- [Exercise directions]: Extract precisely the lines of the entries below, from the first line through the line containing "v1.2.0 Updated for".
################
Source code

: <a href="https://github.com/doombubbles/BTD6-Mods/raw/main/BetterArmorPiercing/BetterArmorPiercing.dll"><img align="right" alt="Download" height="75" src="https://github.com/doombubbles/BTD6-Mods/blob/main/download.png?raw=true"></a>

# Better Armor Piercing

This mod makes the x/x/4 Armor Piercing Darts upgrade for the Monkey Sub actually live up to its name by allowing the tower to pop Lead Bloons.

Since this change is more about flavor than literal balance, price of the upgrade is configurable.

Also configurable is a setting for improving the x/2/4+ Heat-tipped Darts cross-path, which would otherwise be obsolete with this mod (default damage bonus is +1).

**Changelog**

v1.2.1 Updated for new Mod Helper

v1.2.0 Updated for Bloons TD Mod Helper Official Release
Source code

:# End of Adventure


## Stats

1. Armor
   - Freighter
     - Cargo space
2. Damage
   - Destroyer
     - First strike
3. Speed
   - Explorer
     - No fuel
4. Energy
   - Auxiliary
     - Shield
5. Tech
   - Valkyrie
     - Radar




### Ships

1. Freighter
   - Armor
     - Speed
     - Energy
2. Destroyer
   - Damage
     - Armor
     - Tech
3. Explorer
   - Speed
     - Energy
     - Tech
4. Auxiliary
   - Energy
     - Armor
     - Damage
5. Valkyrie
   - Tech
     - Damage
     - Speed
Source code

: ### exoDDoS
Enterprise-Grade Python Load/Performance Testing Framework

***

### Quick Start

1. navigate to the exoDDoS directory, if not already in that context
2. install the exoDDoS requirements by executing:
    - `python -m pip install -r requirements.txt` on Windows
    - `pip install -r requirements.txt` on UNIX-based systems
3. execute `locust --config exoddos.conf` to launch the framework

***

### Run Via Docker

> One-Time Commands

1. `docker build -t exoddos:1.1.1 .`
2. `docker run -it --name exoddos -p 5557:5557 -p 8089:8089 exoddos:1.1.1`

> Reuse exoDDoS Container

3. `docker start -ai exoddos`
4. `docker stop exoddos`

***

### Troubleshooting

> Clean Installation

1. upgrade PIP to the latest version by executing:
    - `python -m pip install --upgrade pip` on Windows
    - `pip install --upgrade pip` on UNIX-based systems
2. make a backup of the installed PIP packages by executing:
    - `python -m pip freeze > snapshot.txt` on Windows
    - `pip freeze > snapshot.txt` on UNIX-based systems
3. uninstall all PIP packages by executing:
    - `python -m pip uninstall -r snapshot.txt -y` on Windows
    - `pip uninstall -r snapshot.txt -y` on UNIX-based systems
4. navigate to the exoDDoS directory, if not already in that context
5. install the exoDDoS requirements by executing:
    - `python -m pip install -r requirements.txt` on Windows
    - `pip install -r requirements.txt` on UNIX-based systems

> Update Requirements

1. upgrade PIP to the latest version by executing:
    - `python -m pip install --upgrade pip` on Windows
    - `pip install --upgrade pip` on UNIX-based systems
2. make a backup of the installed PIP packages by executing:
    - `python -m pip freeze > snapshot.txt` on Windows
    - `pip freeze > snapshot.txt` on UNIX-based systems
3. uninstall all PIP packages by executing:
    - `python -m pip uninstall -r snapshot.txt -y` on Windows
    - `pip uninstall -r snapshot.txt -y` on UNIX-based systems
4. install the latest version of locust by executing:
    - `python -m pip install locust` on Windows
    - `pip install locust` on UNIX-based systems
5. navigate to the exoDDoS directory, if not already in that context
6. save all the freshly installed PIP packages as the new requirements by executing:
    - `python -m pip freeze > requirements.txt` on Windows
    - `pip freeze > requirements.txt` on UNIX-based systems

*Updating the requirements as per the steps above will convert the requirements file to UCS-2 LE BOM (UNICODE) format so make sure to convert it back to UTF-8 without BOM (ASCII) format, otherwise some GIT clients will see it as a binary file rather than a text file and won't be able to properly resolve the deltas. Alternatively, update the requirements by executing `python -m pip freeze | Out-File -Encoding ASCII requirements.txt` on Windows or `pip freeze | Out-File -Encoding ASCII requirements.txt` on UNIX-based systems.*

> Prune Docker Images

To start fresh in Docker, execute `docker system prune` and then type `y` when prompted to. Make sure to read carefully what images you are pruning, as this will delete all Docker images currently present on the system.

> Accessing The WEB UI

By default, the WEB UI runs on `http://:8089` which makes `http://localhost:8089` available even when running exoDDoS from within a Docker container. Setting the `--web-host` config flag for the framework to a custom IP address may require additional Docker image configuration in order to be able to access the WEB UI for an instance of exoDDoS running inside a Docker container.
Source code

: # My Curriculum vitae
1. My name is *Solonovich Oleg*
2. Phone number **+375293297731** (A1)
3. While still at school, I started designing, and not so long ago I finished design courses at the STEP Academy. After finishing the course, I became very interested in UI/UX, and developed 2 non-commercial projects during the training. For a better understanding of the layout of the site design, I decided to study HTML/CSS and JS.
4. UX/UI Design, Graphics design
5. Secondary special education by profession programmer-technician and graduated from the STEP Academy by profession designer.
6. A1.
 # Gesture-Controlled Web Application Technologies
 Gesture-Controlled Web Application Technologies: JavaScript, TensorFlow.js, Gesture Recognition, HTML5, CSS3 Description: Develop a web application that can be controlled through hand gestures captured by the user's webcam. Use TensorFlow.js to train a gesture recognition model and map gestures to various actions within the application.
################
- [Solved exercise]:
Source code

: <a href="https://github.com/doombubbles/BTD6-Mods/raw/main/BetterArmorPiercing/BetterArmorPiercing.dll"><img align="right" alt="Download" height="75" src="https://github.com/doombubbles/BTD6-Mods/blob/main/download.png?raw=true"></a>

# Better Armor Piercing

This mod makes the x/x/4 Armor Piercing Darts upgrade for the Monkey Sub actually live up to its name by allowing the tower to pop Lead Bloons.

Since this change is more about flavor than literal balance, price of the upgrade is configurable.

Also configurable is a setting for improving the x/2/4+ Heat-tipped Darts cross-path, which would otherwise be obsolete with this mod (default damage bonus is +1).

**Changelog**

v1.2.1 Updated for new Mod Helper

v1.2.0 Updated for Bloons TD Mod Helper Official Release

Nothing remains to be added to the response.